> **Exercise goal**: Your answer must be the full listing below, repeated exactly.

::::

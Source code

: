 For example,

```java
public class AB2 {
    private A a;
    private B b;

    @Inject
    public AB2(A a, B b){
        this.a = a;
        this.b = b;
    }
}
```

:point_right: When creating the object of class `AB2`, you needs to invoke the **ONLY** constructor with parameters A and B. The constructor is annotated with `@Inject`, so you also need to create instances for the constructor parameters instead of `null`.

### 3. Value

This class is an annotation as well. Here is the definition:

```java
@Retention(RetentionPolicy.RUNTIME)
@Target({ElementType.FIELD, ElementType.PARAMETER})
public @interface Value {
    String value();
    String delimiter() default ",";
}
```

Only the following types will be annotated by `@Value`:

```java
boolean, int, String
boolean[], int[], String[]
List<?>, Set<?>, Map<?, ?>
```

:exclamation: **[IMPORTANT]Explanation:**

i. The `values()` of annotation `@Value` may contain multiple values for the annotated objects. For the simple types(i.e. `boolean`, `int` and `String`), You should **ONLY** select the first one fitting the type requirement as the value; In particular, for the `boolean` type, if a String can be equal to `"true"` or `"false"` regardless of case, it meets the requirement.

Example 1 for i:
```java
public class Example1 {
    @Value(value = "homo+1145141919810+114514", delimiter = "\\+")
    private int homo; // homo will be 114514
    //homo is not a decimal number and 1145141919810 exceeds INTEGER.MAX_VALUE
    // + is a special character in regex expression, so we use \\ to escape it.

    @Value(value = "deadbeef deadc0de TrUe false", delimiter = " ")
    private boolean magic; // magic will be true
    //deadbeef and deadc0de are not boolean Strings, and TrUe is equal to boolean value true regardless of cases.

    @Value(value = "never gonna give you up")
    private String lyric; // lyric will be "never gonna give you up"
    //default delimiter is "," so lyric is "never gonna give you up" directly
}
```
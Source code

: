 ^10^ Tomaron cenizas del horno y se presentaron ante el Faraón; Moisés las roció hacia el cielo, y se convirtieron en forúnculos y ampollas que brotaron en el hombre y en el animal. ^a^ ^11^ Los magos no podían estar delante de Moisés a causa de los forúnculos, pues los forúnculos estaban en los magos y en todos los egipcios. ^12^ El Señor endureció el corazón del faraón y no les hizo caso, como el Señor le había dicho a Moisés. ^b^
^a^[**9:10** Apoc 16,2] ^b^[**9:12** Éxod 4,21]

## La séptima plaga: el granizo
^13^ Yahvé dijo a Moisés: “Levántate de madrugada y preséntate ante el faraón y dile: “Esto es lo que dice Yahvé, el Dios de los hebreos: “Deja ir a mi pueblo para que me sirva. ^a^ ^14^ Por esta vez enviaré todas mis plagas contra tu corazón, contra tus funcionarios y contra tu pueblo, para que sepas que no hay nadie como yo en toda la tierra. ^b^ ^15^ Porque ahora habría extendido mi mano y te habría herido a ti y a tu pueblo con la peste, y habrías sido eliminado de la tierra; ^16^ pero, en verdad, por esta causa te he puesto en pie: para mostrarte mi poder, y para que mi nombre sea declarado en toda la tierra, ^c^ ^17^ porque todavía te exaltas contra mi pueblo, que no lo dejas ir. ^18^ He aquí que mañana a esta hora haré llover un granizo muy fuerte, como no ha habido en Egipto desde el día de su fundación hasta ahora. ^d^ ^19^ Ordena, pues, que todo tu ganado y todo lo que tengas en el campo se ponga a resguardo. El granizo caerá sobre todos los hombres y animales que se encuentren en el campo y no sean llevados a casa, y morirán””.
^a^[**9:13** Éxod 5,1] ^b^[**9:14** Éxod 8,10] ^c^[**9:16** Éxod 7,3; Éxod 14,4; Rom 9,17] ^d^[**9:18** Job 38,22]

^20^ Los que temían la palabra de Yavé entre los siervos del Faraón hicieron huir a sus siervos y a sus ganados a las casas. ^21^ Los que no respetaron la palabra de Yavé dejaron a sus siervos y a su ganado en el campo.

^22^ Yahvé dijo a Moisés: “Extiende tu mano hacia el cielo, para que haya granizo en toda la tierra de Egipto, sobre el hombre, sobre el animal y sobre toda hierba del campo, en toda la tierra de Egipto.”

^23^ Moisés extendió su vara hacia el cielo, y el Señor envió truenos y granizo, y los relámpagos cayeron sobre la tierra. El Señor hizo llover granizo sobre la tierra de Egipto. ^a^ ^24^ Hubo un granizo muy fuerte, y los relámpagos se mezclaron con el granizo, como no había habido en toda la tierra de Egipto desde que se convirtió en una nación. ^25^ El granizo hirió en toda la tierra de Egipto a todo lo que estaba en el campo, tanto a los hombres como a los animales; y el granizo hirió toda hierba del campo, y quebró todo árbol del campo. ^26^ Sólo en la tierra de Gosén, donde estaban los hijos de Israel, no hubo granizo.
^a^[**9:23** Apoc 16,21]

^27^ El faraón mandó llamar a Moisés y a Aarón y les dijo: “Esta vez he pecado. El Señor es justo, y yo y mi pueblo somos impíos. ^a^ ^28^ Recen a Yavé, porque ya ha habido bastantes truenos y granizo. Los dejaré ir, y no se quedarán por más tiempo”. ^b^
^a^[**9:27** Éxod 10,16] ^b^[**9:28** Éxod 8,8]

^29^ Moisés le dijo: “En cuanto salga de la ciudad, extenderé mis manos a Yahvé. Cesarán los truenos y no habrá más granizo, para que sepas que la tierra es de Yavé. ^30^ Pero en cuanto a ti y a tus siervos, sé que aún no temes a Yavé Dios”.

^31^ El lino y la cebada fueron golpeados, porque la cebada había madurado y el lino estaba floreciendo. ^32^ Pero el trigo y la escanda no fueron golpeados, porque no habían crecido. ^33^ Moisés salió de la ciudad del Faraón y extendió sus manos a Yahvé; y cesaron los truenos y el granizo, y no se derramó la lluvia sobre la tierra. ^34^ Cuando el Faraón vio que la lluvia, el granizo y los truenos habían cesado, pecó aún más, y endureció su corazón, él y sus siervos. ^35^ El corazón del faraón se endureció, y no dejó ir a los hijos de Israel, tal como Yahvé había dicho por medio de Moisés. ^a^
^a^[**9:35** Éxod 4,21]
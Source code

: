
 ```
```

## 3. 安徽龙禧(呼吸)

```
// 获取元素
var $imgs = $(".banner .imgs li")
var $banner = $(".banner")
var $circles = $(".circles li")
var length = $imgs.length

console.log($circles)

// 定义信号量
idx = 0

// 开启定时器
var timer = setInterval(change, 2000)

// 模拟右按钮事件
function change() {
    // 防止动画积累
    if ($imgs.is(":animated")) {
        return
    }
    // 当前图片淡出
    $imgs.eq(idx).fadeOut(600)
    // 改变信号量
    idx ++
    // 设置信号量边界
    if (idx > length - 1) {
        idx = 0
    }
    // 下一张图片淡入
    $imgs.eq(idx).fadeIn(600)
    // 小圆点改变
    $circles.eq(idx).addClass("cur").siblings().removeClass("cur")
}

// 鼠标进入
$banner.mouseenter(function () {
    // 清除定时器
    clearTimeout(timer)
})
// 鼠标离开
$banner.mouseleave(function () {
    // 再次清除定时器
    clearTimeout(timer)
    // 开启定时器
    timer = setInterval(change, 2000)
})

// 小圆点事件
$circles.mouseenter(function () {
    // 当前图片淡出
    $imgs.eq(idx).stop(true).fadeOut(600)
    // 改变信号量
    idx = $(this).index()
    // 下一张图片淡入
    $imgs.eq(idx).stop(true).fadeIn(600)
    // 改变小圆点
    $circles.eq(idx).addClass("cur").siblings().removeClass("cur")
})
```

::::

> **Response to this task**:
Source code

: For example,

```java
public class AB2 {
    private A a;
    private B b;

    @Inject
    public AB2(A a, B b){
        this.a = a;
        this.b = b;
    }
}
```

:point_right: When creating the object of class `AB2`, you needs to invoke the **ONLY** constructor with parameters A and B. The constructor is annotated with `@Inject`, so you also need to create instances for the constructor parameters instead of `null`.

### 3. Value

This class is an annotation as well. Here is the definition:

```java
@Retention(RetentionPolicy.RUNTIME)
@Target({ElementType.FIELD, ElementType.PARAMETER})
public @interface Value {
    String value();
    String delimiter() default ",";
}
```

Only the following types will be annotated by `@Value`:

```java
boolean, int, String
boolean[], int[], String[]
List<?>, Set<?>, Map<?, ?>
```

:exclamation: **[IMPORTANT]Explanation:**

i. The `values()` of annotation `@Value` may contain multiple values for the annotated objects. For the simple types(i.e. `boolean`, `int` and `String`), You should **ONLY** select the first one fitting the type requirement as the value; In particular, for the `boolean` type, if a String can be equal to `"true"` or `"false"` regardless of case, it meets the requirement.

Example 1 for i:
```java
public class Example1 {
    @Value(value = "homo+1145141919810+114514", delimiter = "\\+")
    private int homo; // homo will be 114514
    //homo is not a decimal number and 1145141919810 exceeds INTEGER.MAX_VALUE
    // + is a special character in regex expression, so we use \\ to escape it.

    @Value(value = "deadbeef deadc0de TrUe false", delimiter = " ")
    private boolean magic; // magic will be true
    //deadbeef and deadc0de are not boolean Strings, and TrUe is equal to boolean value true regardless of cases.

    @Value(value = "never gonna give you up")
    private String lyric; // lyric will be "never gonna give you up"
    //default delimiter is "," so lyric is "never gonna give you up" directly
}
```
Source code

: ^10^ Tomaron cenizas del horno y se presentaron ante el Faraón; Moisés las roció hacia el cielo, y se convirtieron en forúnculos y ampollas que brotaron en el hombre y en el animal. ^a^ ^11^ Los magos no podían estar delante de Moisés a causa de los forúnculos, pues los forúnculos estaban en los magos y en todos los egipcios. ^12^ El Señor endureció el corazón del faraón y no les hizo caso, como el Señor le había dicho a Moisés. ^b^
^a^[**9:10** Apoc 16,2] ^b^[**9:12** Éxod 4,21]

## La séptima plaga: el granizo
^13^ Yahvé dijo a Moisés: “Levántate de madrugada y preséntate ante el faraón y dile: “Esto es lo que dice Yahvé, el Dios de los hebreos: “Deja ir a mi pueblo para que me sirva. ^a^ ^14^ Por esta vez enviaré todas mis plagas contra tu corazón, contra tus funcionarios y contra tu pueblo, para que sepas que no hay nadie como yo en toda la tierra. ^b^ ^15^ Porque ahora habría extendido mi mano y te habría herido a ti y a tu pueblo con la peste, y habrías sido eliminado de la tierra; ^16^ pero, en verdad, por esta causa te he puesto en pie: para mostrarte mi poder, y para que mi nombre sea declarado en toda la tierra, ^c^ ^17^ porque todavía te exaltas contra mi pueblo, que no lo dejas ir. ^18^ He aquí que mañana a esta hora haré llover un granizo muy fuerte, como no ha habido en Egipto desde el día de su fundación hasta ahora. ^d^ ^19^ Ordena, pues, que todo tu ganado y todo lo que tengas en el campo se ponga a resguardo. El granizo caerá sobre todos los hombres y animales que se encuentren en el campo y no sean llevados a casa, y morirán””.
^a^[**9:13** Éxod 5,1] ^b^[**9:14** Éxod 8,10] ^c^[**9:16** Éxod 7,3; Éxod 14,4; Rom 9,17] ^d^[**9:18** Job 38,22]

^20^ Los que temían la palabra de Yavé entre los siervos del Faraón hicieron huir a sus siervos y a sus ganados a las casas. ^21^ Los que no respetaron la palabra de Yavé dejaron a sus siervos y a su ganado en el campo.

^22^ Yahvé dijo a Moisés: “Extiende tu mano hacia el cielo, para que haya granizo en toda la tierra de Egipto, sobre el hombre, sobre el animal y sobre toda hierba del campo, en toda la tierra de Egipto.”

^23^ Moisés extendió su vara hacia el cielo, y el Señor envió truenos y granizo, y los relámpagos cayeron sobre la tierra. El Señor hizo llover granizo sobre la tierra de Egipto. ^a^ ^24^ Hubo un granizo muy fuerte, y los relámpagos se mezclaron con el granizo, como no había habido en toda la tierra de Egipto desde que se convirtió en una nación. ^25^ El granizo hirió en toda la tierra de Egipto a todo lo que estaba en el campo, tanto a los hombres como a los animales; y el granizo hirió toda hierba del campo, y quebró todo árbol del campo. ^26^ Sólo en la tierra de Gosén, donde estaban los hijos de Israel, no hubo granizo.
^a^[**9:23** Apoc 16,21]

^27^ El faraón mandó llamar a Moisés y a Aarón y les dijo: “Esta vez he pecado. El Señor es justo, y yo y mi pueblo somos impíos. ^a^ ^28^ Recen a Yavé, porque ya ha habido bastantes truenos y granizo. Los dejaré ir, y no se quedarán por más tiempo”. ^b^
^a^[**9:27** Éxod 10,16] ^b^[**9:28** Éxod 8,8]

^29^ Moisés le dijo: “En cuanto salga de la ciudad, extenderé mis manos a Yahvé. Cesarán los truenos y no habrá más granizo, para que sepas que la tierra es de Yavé. ^30^ Pero en cuanto a ti y a tus siervos, sé que aún no temes a Yavé Dios”.

^31^ El lino y la cebada fueron golpeados, porque la cebada había madurado y el lino estaba floreciendo. ^32^ Pero el trigo y la escanda no fueron golpeados, porque no habían crecido. ^33^ Moisés salió de la ciudad del Faraón y extendió sus manos a Yahvé; y cesaron los truenos y el granizo, y no se derramó la lluvia sobre la tierra. ^34^ Cuando el Faraón vio que la lluvia, el granizo y los truenos habían cesado, pecó aún más, y endureció su corazón, él y sus siervos. ^35^ El corazón del faraón se endureció, y no dejó ir a los hijos de Israel, tal como Yahvé había dicho por medio de Moisés. ^a^
^a^[**9:35** Éxod 4,21]
Source code

:
 ```
```

## 3. 安徽龙禧(呼吸)

```
// 获取元素
var $imgs = $(".banner .imgs li")
var $banner = $(".banner")
var $circles = $(".circles li")
var length = $imgs.length

console.log($circles)

// 定义信号量
idx = 0

// 开启定时器
var timer = setInterval(change, 2000)

// 模拟右按钮事件
function change() {
    // 防止动画积累
    if ($imgs.is(":animated")) {
        return
    }
    // 当前图片淡出
    $imgs.eq(idx).fadeOut(600)
    // 改变信号量
    idx ++
    // 设置信号量边界
    if (idx > length - 1) {
        idx = 0
    }
    // 下一张图片淡入
    $imgs.eq(idx).fadeIn(600)
    // 小圆点改变
    $circles.eq(idx).addClass("cur").siblings().removeClass("cur")
}

// 鼠标进入
$banner.mouseenter(function () {
    // 清除定时器
    clearTimeout(timer)
})
// 鼠标离开
$banner.mouseleave(function () {
    // 再次清除定时器
    clearTimeout(timer)
    // 开启定时器
    timer = setInterval(change, 2000)
})

// 小圆点事件
$circles.mouseenter(function () {
    // 当前图片淡出
    $imgs.eq(idx).stop(true).fadeOut(600)
    // 改变信号量
    idx = $(this).index()
    // 下一张图片淡入
    $imgs.eq(idx).stop(true).fadeIn(600)
    // 改变小圆点
    $circles.eq(idx).addClass("cur").siblings().removeClass("cur")
})
```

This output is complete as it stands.